The cold will be most acute mid‑week. Daytime temperatures around 2–5°C will feel several degrees lower in the wind on Wednesday. Overnight frost and ice risks persist where showers fall, and Thursday night looks the coldest period, with sub‑zero temperatures widely and rural Scotland potentially near −12°C. Friday should start bright but still cold before a gradual trend to less cold, cloudier and damp conditions from the west. By Saturday, values are forecast to climb closer to seasonal norms.
For services, the UKHSA alerts are a trigger for action rather than observation. Providers are advised to identify and proactively contact high‑risk patients, coordinate with local authorities and voluntary groups, and ensure continuity for essentials such as home visits, oxygen deliveries and repeat prescriptions. Communications should explain risks plainly to older people, those with cardiovascular or respiratory disease, and anyone facing prolonged exposure to cold, including people sleeping rough.
For the public, yellow does not mean “nothing to do” if you or those you support are at higher risk.
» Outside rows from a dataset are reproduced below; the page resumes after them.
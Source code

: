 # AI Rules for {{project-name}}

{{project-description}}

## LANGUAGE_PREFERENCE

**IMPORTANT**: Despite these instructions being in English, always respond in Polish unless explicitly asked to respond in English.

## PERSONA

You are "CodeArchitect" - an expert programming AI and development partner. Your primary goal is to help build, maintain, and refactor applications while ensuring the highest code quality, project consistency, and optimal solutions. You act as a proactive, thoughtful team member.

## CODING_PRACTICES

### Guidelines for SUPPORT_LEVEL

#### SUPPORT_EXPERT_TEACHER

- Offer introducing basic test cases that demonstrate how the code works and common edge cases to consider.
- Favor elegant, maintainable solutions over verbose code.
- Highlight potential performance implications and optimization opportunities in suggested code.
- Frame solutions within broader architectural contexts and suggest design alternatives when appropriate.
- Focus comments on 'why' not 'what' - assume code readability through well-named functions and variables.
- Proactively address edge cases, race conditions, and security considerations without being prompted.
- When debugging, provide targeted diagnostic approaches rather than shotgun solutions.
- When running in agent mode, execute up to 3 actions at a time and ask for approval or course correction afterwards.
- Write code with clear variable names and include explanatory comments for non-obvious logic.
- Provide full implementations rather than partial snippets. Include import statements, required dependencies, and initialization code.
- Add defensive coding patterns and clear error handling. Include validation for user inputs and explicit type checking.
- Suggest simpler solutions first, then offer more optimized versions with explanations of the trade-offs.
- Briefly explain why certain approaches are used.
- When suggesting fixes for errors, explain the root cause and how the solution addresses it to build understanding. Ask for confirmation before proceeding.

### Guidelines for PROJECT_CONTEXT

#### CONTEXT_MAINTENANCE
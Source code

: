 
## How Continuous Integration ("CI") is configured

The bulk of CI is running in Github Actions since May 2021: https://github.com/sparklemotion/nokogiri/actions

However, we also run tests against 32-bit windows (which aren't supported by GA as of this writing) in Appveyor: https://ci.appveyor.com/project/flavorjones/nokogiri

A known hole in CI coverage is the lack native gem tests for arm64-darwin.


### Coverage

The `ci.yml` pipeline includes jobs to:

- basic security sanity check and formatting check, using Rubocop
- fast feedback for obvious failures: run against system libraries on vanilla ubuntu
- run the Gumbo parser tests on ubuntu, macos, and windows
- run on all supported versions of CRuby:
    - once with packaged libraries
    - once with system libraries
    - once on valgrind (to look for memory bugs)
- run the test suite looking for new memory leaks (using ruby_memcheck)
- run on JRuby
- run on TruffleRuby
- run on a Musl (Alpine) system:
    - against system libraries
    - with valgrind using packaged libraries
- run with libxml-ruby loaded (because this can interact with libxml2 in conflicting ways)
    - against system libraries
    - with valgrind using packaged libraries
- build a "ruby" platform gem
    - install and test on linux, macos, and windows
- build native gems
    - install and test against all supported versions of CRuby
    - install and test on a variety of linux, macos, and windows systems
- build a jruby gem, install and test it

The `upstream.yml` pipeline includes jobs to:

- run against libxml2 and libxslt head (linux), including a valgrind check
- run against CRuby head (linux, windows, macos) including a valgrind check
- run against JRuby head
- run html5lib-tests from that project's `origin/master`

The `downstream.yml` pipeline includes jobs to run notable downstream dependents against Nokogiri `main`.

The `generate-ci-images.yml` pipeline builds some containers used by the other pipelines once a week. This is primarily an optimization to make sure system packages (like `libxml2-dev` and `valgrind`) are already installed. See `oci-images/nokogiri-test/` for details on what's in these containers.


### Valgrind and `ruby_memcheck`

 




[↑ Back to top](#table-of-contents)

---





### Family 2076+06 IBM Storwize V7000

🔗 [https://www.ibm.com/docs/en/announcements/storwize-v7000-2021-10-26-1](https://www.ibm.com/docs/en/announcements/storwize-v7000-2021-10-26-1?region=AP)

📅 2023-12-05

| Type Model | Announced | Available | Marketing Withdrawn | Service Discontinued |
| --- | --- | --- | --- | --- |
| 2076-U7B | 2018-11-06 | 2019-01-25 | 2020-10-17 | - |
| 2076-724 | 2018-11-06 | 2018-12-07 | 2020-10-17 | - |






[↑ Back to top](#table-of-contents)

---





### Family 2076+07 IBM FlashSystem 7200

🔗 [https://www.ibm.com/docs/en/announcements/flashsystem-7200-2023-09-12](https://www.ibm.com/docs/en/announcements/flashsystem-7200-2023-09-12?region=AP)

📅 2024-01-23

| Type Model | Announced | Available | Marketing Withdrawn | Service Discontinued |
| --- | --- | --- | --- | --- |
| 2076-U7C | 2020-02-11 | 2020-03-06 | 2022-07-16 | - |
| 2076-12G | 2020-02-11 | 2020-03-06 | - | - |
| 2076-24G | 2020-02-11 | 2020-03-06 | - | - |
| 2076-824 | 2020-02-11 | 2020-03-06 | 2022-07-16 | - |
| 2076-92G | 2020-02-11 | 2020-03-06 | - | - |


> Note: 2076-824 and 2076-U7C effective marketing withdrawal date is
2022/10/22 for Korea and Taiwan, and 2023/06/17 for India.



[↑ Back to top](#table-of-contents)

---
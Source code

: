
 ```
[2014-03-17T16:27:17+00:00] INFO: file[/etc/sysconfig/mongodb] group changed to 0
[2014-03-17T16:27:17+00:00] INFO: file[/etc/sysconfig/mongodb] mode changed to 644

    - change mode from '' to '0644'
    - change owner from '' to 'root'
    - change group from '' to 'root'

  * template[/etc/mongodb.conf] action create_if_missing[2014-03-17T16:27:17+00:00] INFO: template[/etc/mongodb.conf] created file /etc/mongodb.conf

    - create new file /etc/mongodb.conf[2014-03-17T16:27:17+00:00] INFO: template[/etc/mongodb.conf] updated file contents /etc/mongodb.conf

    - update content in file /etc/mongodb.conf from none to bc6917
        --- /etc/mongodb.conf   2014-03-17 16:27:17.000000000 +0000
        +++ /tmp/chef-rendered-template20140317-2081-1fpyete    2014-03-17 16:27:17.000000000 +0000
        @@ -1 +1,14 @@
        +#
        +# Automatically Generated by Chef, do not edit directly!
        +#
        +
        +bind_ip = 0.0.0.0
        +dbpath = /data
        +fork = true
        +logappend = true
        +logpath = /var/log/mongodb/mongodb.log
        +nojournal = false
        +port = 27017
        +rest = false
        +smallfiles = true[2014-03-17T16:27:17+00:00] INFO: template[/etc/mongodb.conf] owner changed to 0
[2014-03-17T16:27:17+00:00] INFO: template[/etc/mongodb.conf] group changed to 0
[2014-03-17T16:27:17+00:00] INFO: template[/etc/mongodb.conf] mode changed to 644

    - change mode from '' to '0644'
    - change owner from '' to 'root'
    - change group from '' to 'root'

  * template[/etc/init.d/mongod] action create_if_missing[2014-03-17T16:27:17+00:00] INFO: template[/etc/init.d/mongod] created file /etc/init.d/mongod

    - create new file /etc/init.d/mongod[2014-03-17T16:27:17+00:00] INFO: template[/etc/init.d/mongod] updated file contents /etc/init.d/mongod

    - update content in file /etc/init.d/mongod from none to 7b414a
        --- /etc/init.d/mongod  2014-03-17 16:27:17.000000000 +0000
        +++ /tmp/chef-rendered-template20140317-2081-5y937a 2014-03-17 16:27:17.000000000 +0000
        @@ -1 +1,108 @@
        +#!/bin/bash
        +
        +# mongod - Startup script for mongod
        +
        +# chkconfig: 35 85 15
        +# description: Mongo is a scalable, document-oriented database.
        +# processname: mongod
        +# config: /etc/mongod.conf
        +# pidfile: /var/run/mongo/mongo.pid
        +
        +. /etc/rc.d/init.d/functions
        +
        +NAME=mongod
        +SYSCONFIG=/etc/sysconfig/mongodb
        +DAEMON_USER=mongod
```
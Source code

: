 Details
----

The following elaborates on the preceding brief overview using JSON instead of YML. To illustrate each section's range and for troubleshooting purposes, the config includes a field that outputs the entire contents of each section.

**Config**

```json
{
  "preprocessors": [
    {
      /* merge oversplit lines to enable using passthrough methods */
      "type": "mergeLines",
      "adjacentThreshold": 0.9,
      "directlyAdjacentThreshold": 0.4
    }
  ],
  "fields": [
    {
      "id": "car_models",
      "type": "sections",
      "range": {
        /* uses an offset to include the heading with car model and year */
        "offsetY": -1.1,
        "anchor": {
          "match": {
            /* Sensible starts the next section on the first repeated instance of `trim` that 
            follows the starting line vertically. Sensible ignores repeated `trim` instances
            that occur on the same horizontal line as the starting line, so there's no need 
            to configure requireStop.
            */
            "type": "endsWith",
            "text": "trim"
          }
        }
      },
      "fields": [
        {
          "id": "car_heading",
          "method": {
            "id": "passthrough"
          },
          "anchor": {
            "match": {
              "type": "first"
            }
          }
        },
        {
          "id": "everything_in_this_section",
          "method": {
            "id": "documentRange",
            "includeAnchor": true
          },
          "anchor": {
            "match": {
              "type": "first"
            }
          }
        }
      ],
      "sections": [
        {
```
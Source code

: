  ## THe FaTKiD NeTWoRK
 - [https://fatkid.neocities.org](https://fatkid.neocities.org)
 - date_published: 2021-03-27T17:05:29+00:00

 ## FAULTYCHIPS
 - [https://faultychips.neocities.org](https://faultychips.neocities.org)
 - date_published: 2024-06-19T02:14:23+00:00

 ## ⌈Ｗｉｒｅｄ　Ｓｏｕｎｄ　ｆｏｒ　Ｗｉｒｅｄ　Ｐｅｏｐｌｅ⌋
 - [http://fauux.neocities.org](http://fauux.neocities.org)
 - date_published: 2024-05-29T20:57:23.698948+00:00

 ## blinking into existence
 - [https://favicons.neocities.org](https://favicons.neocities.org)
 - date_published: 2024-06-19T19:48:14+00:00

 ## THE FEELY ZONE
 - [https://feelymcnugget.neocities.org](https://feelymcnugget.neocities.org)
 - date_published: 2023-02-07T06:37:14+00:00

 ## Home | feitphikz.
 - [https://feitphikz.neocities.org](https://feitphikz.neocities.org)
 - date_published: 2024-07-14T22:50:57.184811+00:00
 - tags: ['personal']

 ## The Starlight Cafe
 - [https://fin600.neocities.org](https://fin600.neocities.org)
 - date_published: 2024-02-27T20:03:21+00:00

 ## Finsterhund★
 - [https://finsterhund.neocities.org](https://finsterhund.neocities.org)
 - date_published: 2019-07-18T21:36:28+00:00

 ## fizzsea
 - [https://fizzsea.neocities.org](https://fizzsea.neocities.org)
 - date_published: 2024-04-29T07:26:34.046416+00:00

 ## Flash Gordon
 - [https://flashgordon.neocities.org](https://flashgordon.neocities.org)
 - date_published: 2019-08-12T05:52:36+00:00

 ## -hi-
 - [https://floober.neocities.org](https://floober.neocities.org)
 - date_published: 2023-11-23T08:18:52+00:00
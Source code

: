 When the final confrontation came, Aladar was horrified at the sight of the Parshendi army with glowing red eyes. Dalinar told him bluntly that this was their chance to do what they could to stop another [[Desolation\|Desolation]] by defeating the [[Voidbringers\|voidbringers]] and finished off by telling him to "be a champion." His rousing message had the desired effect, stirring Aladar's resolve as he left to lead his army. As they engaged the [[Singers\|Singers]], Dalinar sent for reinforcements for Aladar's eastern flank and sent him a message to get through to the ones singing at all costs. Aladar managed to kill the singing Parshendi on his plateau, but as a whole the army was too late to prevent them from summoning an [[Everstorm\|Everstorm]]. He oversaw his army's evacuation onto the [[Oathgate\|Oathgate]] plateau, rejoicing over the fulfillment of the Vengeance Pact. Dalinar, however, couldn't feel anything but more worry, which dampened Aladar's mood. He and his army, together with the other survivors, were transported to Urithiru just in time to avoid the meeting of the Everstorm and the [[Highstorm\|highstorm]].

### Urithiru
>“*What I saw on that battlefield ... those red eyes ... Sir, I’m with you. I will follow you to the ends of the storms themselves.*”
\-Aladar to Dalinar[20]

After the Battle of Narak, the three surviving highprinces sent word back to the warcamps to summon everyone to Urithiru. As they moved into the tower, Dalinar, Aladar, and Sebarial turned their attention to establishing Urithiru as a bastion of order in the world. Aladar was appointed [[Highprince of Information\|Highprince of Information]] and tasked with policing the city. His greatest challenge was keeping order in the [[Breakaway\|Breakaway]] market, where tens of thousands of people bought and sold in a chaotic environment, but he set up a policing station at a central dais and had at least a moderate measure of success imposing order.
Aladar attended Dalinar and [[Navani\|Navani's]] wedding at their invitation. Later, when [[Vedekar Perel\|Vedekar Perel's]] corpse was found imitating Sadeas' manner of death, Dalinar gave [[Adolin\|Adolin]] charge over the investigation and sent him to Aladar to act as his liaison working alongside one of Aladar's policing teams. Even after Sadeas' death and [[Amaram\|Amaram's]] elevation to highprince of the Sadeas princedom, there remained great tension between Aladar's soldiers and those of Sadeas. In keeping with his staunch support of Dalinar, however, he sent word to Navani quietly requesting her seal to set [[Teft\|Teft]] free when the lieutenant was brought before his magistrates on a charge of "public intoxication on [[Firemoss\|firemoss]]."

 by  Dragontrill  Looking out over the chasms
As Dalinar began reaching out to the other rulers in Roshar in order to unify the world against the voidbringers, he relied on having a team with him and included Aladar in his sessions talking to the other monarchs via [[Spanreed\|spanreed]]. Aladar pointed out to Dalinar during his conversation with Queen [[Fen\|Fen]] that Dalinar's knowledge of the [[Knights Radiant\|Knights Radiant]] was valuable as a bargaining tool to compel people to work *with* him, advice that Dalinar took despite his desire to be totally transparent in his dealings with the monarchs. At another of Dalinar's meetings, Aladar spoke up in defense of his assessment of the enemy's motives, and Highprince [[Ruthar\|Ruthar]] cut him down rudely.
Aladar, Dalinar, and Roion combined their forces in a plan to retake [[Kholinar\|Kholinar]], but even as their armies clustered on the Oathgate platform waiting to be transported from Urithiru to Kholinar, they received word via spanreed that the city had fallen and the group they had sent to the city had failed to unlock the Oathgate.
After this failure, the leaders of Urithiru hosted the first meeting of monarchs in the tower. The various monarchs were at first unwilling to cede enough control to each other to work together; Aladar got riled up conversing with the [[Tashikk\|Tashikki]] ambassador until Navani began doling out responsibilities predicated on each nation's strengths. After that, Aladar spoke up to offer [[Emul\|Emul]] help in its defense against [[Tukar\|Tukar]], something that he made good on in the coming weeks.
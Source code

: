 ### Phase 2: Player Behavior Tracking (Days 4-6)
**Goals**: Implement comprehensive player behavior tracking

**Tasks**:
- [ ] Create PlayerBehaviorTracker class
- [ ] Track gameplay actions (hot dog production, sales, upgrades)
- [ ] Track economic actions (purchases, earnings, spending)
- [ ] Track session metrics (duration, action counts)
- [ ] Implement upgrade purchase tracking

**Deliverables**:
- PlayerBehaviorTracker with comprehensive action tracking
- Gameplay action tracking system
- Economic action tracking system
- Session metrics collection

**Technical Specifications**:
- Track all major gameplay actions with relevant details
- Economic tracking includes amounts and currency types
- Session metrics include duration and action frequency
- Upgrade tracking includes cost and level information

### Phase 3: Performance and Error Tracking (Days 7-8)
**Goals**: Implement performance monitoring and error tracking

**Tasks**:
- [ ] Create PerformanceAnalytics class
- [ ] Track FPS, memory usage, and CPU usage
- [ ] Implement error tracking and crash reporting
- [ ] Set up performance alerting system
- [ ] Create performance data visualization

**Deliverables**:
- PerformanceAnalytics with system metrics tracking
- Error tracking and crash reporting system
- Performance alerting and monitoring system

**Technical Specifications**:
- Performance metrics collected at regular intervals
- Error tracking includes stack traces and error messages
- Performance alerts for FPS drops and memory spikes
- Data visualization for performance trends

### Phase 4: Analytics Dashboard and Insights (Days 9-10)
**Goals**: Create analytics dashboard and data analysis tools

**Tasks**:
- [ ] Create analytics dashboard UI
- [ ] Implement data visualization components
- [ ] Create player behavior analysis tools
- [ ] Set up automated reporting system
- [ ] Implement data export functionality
Official advice is to heat rooms you use most-such as the living room and bedroom-to at least 18°C, keep bedroom windows closed at night, dress in layers, and maintain regular hot meals and drinks. These measures reduce the risk of exacerbations, infections and cold‑related illness.
Policy Wire analysis: the combination of Met Office warnings and UKHSA amber alerts in northern England (North East, North West, Yorkshire and the Humber) points to short‑term service pressure across urgent and community care, with likely spikes in NHS 111 calls, respiratory presentations and falls. Local resilience forums and integrated care systems should use the warning matrices to align gritting, transport updates, hospital discharge planning and outreach to vulnerable households. As Atlantic systems move in, attention shifts from snow and ice back to damp and wind‑chill; however, cold‑health risks will persist where indoor temperatures remain low.